--- Description of the task ---
Your answer should be the line containing "5. **Performance**" and every line after it to the end of the records below, word for word.

--- Stored records ---
★ ★ ★ ★ ★ ★ ★

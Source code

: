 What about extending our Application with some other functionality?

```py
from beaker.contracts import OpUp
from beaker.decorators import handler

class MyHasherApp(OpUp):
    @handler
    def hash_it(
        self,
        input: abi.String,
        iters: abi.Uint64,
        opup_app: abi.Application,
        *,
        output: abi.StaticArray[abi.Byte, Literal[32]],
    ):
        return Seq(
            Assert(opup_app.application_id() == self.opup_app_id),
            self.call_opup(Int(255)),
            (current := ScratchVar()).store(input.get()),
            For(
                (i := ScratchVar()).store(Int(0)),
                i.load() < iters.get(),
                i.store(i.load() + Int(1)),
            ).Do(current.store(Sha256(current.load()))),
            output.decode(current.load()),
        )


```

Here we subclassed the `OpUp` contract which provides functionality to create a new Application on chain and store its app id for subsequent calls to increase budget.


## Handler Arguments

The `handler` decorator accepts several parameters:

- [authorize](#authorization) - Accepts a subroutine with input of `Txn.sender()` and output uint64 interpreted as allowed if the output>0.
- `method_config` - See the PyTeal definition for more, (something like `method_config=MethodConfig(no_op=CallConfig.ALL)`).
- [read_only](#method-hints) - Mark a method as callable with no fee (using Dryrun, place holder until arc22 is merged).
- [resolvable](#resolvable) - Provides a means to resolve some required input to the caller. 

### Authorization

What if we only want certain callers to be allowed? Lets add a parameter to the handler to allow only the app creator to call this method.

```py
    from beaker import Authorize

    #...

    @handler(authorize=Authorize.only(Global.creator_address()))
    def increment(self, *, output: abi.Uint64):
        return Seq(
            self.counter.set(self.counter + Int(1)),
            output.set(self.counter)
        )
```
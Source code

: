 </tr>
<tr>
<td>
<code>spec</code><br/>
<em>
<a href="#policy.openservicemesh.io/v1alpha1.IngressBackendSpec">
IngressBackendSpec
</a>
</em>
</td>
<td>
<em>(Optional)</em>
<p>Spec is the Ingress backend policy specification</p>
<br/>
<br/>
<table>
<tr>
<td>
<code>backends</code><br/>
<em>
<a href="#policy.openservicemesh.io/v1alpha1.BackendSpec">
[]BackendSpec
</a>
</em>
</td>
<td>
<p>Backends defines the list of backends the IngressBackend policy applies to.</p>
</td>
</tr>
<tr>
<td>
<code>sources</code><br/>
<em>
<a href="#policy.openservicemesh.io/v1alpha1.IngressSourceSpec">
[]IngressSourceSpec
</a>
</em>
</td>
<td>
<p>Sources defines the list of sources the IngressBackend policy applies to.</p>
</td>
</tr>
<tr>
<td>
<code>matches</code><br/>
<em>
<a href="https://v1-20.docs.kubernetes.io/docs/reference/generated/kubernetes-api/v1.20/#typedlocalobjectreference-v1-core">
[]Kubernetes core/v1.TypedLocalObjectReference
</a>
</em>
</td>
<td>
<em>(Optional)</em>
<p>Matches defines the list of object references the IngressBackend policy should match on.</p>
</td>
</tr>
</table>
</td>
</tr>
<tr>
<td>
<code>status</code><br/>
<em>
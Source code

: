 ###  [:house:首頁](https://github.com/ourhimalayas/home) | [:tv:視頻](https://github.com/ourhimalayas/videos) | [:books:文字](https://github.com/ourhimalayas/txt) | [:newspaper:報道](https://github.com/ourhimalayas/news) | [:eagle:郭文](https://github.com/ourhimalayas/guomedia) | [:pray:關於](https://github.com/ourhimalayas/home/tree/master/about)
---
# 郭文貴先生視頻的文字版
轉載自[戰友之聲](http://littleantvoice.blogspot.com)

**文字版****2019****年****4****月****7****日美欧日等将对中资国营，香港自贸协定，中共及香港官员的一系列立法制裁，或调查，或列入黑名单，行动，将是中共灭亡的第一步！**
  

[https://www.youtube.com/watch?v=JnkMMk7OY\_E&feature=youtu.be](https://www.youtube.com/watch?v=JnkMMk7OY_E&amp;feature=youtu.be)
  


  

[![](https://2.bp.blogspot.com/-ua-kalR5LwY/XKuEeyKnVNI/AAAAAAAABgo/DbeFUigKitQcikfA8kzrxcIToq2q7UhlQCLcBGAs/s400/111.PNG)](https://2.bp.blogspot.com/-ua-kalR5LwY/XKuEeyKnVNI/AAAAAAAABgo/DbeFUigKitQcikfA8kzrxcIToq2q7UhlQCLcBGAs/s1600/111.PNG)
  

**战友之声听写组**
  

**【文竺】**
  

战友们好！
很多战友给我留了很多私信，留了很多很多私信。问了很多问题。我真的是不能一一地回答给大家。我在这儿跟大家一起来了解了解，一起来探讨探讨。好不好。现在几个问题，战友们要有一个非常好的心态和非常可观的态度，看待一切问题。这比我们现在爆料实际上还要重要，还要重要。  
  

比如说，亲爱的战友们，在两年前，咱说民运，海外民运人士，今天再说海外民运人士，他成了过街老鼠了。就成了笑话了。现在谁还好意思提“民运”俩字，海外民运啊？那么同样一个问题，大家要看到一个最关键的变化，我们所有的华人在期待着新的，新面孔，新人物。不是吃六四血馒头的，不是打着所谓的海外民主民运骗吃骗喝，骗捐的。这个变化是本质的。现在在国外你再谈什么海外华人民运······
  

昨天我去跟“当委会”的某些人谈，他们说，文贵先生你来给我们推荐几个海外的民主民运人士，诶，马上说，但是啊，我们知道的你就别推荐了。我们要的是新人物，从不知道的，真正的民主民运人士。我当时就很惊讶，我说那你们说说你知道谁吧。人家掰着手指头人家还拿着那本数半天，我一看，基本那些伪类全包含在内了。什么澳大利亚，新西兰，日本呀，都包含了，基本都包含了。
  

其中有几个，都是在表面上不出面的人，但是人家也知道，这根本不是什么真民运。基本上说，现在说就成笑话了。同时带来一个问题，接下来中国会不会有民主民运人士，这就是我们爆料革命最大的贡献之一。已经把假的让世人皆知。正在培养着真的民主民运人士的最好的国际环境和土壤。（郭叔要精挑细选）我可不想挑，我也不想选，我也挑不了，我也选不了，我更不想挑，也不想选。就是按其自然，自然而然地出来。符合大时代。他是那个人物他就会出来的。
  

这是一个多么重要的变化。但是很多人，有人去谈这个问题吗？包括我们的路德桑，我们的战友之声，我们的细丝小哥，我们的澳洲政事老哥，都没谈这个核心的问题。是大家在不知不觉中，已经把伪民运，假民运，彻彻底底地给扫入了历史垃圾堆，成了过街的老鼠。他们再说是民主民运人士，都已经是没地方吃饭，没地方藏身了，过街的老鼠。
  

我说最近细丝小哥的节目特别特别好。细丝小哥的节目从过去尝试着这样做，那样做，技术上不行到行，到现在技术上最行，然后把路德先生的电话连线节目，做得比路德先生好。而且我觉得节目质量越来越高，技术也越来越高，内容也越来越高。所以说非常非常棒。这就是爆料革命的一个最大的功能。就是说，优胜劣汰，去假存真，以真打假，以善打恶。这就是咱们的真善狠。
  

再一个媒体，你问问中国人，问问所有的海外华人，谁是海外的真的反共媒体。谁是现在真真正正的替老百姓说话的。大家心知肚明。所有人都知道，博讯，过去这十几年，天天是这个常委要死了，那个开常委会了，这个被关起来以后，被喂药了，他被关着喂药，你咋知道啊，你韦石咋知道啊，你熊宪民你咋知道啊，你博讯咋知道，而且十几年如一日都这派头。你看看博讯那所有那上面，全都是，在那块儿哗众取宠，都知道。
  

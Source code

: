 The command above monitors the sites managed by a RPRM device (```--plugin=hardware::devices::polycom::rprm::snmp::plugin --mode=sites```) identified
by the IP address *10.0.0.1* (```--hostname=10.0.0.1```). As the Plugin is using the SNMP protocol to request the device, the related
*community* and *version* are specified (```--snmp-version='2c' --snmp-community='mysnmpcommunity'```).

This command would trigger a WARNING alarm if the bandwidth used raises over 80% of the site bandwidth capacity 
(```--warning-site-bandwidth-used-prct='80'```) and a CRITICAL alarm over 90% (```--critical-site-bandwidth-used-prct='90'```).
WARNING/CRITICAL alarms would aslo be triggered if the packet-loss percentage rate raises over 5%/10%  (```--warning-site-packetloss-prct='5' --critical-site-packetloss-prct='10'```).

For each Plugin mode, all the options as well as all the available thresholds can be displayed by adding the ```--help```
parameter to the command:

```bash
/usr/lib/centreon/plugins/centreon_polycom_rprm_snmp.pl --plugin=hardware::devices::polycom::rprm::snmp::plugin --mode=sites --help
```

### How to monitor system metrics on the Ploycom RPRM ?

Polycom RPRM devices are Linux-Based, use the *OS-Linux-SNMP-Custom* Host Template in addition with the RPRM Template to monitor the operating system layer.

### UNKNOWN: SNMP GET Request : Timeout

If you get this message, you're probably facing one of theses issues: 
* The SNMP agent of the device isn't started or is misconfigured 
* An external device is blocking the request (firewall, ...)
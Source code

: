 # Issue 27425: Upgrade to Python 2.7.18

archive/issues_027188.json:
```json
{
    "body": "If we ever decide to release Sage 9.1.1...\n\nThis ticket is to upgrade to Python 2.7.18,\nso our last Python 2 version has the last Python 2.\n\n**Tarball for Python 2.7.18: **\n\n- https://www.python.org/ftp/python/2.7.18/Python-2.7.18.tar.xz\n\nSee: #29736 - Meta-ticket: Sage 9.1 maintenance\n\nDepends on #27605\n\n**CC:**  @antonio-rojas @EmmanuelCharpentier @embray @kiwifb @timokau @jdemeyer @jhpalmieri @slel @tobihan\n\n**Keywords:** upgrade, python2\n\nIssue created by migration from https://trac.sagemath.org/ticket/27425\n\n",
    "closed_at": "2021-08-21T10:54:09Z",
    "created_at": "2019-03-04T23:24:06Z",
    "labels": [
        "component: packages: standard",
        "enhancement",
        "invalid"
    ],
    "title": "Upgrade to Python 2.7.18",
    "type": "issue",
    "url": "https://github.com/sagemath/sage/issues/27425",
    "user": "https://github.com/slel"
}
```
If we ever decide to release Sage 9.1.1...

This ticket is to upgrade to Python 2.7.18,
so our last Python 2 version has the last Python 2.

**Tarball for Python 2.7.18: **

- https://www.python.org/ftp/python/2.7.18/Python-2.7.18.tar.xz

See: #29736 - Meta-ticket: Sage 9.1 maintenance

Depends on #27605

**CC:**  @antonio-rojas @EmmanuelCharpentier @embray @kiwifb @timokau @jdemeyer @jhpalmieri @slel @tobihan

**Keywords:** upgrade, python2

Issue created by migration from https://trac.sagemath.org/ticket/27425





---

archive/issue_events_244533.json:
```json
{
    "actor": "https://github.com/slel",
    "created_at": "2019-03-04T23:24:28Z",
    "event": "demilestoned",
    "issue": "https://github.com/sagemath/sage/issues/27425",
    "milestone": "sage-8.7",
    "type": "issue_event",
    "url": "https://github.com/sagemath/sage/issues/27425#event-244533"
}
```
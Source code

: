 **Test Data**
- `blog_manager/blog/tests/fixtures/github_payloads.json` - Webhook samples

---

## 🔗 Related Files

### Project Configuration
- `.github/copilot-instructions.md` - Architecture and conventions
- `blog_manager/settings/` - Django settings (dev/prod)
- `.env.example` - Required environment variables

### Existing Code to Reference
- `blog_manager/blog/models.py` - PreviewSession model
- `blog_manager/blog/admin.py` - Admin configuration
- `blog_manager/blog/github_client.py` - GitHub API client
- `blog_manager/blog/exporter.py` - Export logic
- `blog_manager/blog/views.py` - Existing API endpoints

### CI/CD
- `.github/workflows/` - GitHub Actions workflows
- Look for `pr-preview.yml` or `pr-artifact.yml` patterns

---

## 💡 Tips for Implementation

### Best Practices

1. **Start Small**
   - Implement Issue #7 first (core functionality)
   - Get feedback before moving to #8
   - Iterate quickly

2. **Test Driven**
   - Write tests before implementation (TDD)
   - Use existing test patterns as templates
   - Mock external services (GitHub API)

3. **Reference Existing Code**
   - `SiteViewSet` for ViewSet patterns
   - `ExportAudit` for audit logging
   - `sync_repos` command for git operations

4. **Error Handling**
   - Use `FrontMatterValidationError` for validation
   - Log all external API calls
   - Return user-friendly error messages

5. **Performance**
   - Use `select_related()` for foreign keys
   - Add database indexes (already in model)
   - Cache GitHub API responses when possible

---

★ ★ ★ ★ ★ ★ ★

--- Task result ---
5. **Performance**
   - Use `select_related()` for foreign keys
   - Add database indexes (already in model)
   - Cache GitHub API responses when possible

---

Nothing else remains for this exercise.